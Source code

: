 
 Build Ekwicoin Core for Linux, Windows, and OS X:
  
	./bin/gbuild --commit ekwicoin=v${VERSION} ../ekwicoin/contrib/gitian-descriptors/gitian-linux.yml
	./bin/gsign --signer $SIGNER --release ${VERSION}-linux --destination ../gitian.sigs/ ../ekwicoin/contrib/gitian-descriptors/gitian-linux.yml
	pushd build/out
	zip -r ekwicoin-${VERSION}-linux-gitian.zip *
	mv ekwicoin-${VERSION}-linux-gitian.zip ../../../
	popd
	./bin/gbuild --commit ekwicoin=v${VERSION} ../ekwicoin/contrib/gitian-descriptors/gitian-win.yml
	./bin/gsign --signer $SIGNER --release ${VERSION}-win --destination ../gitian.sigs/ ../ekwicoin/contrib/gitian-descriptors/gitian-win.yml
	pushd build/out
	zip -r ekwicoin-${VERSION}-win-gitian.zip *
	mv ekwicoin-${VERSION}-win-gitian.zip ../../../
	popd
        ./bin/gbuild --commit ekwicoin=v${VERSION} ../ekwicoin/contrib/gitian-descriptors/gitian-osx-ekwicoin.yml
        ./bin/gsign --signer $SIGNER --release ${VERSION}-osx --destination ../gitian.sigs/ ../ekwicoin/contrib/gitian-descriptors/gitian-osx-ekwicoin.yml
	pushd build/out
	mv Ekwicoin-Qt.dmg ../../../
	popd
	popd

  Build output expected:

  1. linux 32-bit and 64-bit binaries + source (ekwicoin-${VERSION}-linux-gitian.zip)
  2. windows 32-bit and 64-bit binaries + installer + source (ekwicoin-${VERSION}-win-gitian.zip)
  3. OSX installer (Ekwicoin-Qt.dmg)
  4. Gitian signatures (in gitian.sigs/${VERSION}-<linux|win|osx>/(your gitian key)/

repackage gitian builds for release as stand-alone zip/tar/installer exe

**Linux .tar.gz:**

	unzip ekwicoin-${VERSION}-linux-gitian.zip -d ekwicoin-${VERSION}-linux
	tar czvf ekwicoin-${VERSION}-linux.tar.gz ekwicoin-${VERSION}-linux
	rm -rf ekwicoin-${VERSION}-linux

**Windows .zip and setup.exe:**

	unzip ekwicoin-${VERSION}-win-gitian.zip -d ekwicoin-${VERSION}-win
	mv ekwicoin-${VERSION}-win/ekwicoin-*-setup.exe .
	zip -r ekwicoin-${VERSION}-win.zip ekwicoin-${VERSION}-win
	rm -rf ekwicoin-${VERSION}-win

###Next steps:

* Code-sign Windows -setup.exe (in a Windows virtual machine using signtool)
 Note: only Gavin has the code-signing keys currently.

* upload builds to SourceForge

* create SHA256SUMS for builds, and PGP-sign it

■ TASK TO COMPLETE
Present each line from the listing that holds the string "unzip".

■ RESPONSE BOX
	unzip ekwicoin-${VERSION}-linux-gitian.zip -d ekwicoin-${VERSION}-linux
	unzip ekwicoin-${VERSION}-win-gitian.zip -d ekwicoin-${VERSION}-win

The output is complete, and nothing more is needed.